I am having trouble with python3 curses and unicode:
#!/usr/bin/env python3
import curses
import locale
locale.setlocale(locale.LC_ALL, 'en_US.UTF-8')
def doStuff(stdscr):
offset = 3
stdscr.addstr(0, 0, "わたし")
stdscr.addstr(0, offset, 'hello', curses.A_BOLD)
stdscr.getch() # pauses until a key's hit
curses.wrapper(doStuff)
I can display unicode characters just fine, but the y-offset argument to addstr ("offset" in my code) is not acting as expected; my screen displays "わたhello" instead of "わたしhello"
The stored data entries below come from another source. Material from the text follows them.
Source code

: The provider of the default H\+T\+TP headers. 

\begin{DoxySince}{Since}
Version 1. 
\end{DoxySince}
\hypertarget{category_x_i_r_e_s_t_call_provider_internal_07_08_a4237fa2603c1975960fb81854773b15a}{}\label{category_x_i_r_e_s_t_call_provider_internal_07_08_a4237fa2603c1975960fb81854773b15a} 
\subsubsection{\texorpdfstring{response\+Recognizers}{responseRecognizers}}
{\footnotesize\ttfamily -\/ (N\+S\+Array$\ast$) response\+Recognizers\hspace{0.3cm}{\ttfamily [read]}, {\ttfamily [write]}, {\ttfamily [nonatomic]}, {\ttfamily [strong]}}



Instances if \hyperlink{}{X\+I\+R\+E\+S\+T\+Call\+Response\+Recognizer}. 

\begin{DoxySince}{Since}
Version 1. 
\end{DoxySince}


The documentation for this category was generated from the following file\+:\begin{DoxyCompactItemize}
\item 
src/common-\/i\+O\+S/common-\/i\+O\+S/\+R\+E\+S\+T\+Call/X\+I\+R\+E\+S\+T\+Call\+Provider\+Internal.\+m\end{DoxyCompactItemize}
In fact the offset has very strange behavior:
- 0:hello
- 1:わhello
- 2:わhello
- 3:わたhello
- 4:わたhello
- 5:わたしhello
- 6:わたしhello
- 7:わたし hello
- 8:わたし hello
- 9:わたし hello
Note that the offset is not in bytes, since the characters are 3-byte unicode characters:
>>>len("わ".encode('utf-8'))
3
>>> len("わ")
1
I'm running python 4.8.3 and curses.version is "b'2.2'".
Does anyone know what's going on or how to debug this?
Thanks in advance.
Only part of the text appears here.